Multi-camera tracking

Multi-Camera Tracking (MCT) is a crucial technology in an envisioned smart city which aims to track multiple people through a network of cameras. MCT is composed of three parts: Detection, Single-Camera Tracking(SCT), and data association. Generally, the inference of deep learning network relies on a strong server with unlimited computing power and memory space. Yet considering the tremendous amount of data collected by multiple cameras in a surveillance system, it is not practical to transmit all the video data to the central server due to the limited transmission bandwidth. Instead of streaming all the information to a central server, a better approach is to deploy the system on an edge device and convey the high-level information of interest to the server for further analysis. In that case, the limited computational resources on mobile devices are what we need to take into consideration.

We proposed the multi-camera tracking system on a real-world hardware with an efficient framework to demonstrate the viability on edge devices

Person re-identification

While MCT is a notoriously difficult problem to solve, a popular research topic has derived from the final step of the matching scheme, person re-identification (re-ID), which address the problem of recognizing people across cameras with visual appearance.

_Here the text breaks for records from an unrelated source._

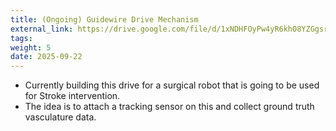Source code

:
 ```yaml
---
title: (Ongoing) Guidewire Drive Mechanism
external_link: https://drive.google.com/file/d/1xNDHFOyPw4yR6khO8YZGgsrhpqcoWmSo/view?usp=sharing
tags:
weight: 5
date: 2025-09-22
---
```


- Currently building this drive for a surgical robot that is going to be used for Stroke intervention.
- The idea is to attach a tracking sensor on this and collect ground truth vasculature data.
<!--more-->


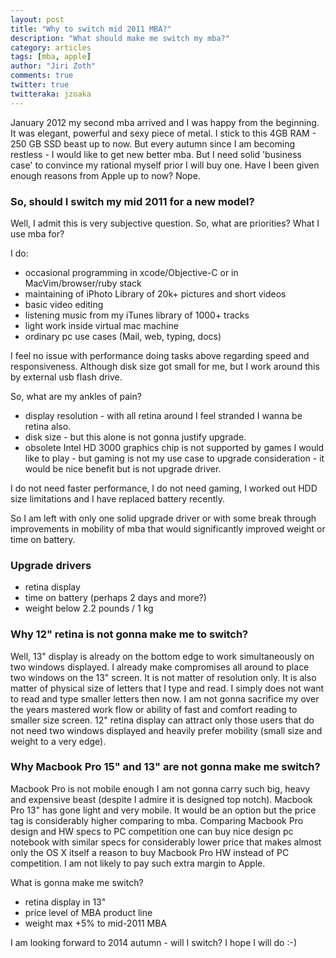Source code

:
 ```yaml
---
layout: post
title: "Why to switch mid 2011 MBA?"
description: "What should make me switch my mba?"
category: articles
tags: [mba, apple]
author: "Jiri Zoth"
comments: true
twitter: true
twitteraka: jzoaka
---
```


January 2012 my second mba arrived and I was happy from the beginning. It was elegant, powerful and sexy piece of metal. I stick to this 4GB RAM - 250 GB SSD beast up to now. But every autumn since I am becoming restless - I would like to get new better mba.
But I need solid 'business case' to convince my rational myself prior I will buy one. Have I been given enough reasons from Apple up to now? Nope.

### So, should I switch my mid 2011 for a new model?

Well, I admit this is very subjective question. So, what are priorities? What I use mba for?

I do:

* occasional programming in xcode/Objective-C or in MacVim/browser/ruby stack
* maintaining of iPhoto Library of 20k+ pictures and short videos
* basic video editing
* listening music from my iTunes library of 1000+ tracks
* light work inside virtual mac machine
* ordinary pc use cases (Mail, web, typing, docs)

I feel no issue with performance doing tasks above regarding speed and responsiveness. Although disk size got small for me, but I work around this by external usb flash drive.

So, what are my ankles of pain?

* display resolution - with all retina around I feel stranded I wanna be retina also.
* disk size - but this alone is not gonna justify upgrade.
* obsolete Intel HD 3000 graphics chip is not supported by games I would like to play - but gaming is not my use case to upgrade consideration - it would be nice benefit but is not upgrade driver.

I do not need faster performance, I do not need gaming, I worked out HDD size limitations and I have replaced battery recently.

So I am left with only one solid upgrade driver or with some break through improvements in mobility of mba that would significantly improved weight or time on battery.

### Upgrade drivers

* retina display
* time on battery (perhaps 2 days and more?)
* weight below 2.2 pounds / 1 kg

### Why 12" retina is not gonna make me to switch?
Well, 13" display is already on the bottom edge to work simultaneously on two windows displayed. I already make compromises all around to place two windows on the 13" screen. It is not matter of resolution only. It is also matter of physical size of letters that I type and read. I simply does not want to read and type smaller letters then now.
I am not gonna sacrifice my over the years mastered work flow or ability of fast and comfort reading to smaller size screen.
12" retina display can attract only those users that do not need two windows displayed and heavily prefer mobility (small size and weight to a very edge).

### Why Macbook Pro 15" and 13" are not gonna make me switch?
Macbook Pro is not mobile enough I am not gonna carry such big, heavy and expensive beast (despite I admire it is designed top notch).
Macbook Pro 13" has gone light and very mobile. It would be an option but the price tag is considerably higher comparing to mba. Comparing Macbook Pro design and HW specs to PC competition one can buy nice design pc notebook with similar specs for considerably lower price that makes almost only the OS X itself a reason to buy Macbook Pro HW instead of PC competition. I am not likely to pay such extra margin to Apple.

What is gonna make me switch?

<div class="message">
<ul>
<li>retina display in 13"</li>
<li>price level of MBA product line</li>
<li>weight max +5% to mid-2011 MBA</li>
</ul>
</div>

I am looking forward to 2014 autumn - will I switch? I hope I will do :-)
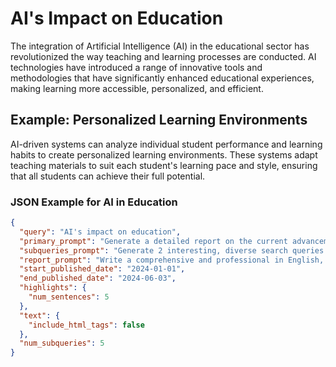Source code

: # AI's Impact on Education

The integration of Artificial Intelligence (AI) in the educational sector has revolutionized the way teaching and learning processes are conducted. AI technologies have introduced a range of innovative tools and methodologies that have significantly enhanced educational experiences, making learning more accessible, personalized, and efficient.

## Example: Personalized Learning Environments

AI-driven systems can analyze individual student performance and learning habits to create personalized learning environments. These systems adapt teaching materials to suit each student's learning pace and style, ensuring that all students can achieve their full potential.

### JSON Example for AI in Education

```json
{
  "query": "AI's impact on education",
  "primary_prompt": "Generate a detailed report on the current advancements and applications of AI in education. The report should include an analysis of AI-driven personalized learning environments, intelligent tutoring systems, and the use of AI for administrative tasks.",
  "subqueries_prompt": "Generate 2 interesting, diverse search queries that would be useful for generating a detailed report on AI's impact on education. These subqueries should cover various aspects of the topic, including personalized learning environments, intelligent tutoring systems, and AI in educational administration.",
  "report_prompt": "Write a comprehensive and professional in English, five-paragraph, 200-word research report about AI's impact on education based on the provided information. Include citations in the text using footnote notation ([citation #]), for example [2]. First provide the report, followed by a single `References` section that only lists the URLs (and their published date) used, in the format [#] <url>. For the published date, only include the month and year. Reset the citations index and ignore the order of citations in the provided information.",
  "start_published_date": "2024-01-01",
  "end_published_date": "2024-06-03",
  "highlights": {
    "num_sentences": 5
  },
  "text": {
    "include_html_tags": false
  },
  "num_subqueries": 5
}
```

Although person re-ID has received great improvement due to the rise of the Convolution Neural Network (CNN) with the supervised learning methods, the task of unsupervised cross-domain re-ID is still challenging owing to the lack of labelled data in the target domain.

We propose an unsupervised learning scheme of Hard Samples Rectification (HSR) for person re-ID which resolves the weakness of original clustering-based methods being vulnerable to the hard positive and negative samples in the dataset.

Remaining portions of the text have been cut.